To do: In the records that follow, find each line with the word "Modells" and copy it.

Extracted entries:
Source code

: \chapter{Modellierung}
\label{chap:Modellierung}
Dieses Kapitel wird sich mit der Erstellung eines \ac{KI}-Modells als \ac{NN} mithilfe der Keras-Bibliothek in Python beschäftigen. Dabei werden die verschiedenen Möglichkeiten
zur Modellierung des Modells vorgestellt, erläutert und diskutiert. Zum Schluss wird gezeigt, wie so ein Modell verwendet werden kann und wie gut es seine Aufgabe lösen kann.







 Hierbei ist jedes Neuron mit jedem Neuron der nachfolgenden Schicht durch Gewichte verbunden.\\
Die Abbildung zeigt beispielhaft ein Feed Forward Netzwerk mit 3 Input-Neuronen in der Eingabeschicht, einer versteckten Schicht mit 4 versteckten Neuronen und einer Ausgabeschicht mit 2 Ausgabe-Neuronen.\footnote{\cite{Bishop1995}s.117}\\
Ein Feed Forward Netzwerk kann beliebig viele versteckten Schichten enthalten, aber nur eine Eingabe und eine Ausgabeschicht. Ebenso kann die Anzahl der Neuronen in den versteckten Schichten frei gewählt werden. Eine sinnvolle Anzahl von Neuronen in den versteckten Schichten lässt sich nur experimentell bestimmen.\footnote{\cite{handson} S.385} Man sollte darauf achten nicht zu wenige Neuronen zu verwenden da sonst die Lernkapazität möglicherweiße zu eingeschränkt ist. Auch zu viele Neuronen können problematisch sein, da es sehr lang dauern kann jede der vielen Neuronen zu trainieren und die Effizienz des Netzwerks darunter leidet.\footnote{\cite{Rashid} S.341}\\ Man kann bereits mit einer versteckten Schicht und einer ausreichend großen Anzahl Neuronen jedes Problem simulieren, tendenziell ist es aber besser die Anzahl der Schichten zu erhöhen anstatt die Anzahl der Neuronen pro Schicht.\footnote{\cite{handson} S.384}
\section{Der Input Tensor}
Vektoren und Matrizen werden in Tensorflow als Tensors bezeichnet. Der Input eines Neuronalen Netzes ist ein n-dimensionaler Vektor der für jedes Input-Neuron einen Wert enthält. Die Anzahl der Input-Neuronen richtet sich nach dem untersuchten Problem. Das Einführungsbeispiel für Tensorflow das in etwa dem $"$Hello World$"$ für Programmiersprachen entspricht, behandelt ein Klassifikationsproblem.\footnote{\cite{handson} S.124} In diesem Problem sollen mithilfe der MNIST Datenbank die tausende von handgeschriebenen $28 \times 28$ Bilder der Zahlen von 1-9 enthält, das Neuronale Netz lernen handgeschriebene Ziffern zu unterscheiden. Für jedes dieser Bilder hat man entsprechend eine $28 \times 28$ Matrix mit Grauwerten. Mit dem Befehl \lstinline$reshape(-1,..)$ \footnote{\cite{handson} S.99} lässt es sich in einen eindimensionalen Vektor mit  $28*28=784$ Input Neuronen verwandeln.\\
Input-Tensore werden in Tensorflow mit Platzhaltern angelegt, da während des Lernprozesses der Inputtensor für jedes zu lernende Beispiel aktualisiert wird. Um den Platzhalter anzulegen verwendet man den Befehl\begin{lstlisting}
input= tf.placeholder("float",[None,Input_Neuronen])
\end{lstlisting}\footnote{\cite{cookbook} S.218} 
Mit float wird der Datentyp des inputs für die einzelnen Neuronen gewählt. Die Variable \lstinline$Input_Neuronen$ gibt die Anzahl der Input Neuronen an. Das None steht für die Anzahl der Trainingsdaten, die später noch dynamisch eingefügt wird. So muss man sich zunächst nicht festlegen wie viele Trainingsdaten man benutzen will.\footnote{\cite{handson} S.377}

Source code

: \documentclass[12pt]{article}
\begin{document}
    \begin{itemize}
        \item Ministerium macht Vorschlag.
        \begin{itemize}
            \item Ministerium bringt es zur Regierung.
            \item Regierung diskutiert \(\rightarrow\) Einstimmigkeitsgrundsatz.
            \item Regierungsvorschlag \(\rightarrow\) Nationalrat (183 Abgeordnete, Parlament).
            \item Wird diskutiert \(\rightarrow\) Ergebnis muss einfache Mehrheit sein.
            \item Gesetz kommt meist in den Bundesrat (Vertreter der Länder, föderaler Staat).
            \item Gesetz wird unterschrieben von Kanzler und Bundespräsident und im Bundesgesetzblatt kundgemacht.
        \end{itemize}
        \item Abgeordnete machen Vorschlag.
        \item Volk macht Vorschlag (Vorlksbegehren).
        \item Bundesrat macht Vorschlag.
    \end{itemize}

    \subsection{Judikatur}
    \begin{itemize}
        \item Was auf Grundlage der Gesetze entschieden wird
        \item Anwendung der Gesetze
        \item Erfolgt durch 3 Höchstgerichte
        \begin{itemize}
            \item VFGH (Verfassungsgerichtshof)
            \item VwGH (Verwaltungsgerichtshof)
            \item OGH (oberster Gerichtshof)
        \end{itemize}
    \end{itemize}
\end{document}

Task answer:
Dieses Kapitel wird sich mit der Erstellung eines \ac{KI}-Modells als \ac{NN} mithilfe der Keras-Bibliothek in Python beschäftigen. Dabei werden die verschiedenen Möglichkeiten
zur Modellierung des Modells vorgestellt, erläutert und diskutiert. Zum Schluss wird gezeigt, wie so ein Modell verwendet werden kann und wie gut es seine Aufgabe lösen kann.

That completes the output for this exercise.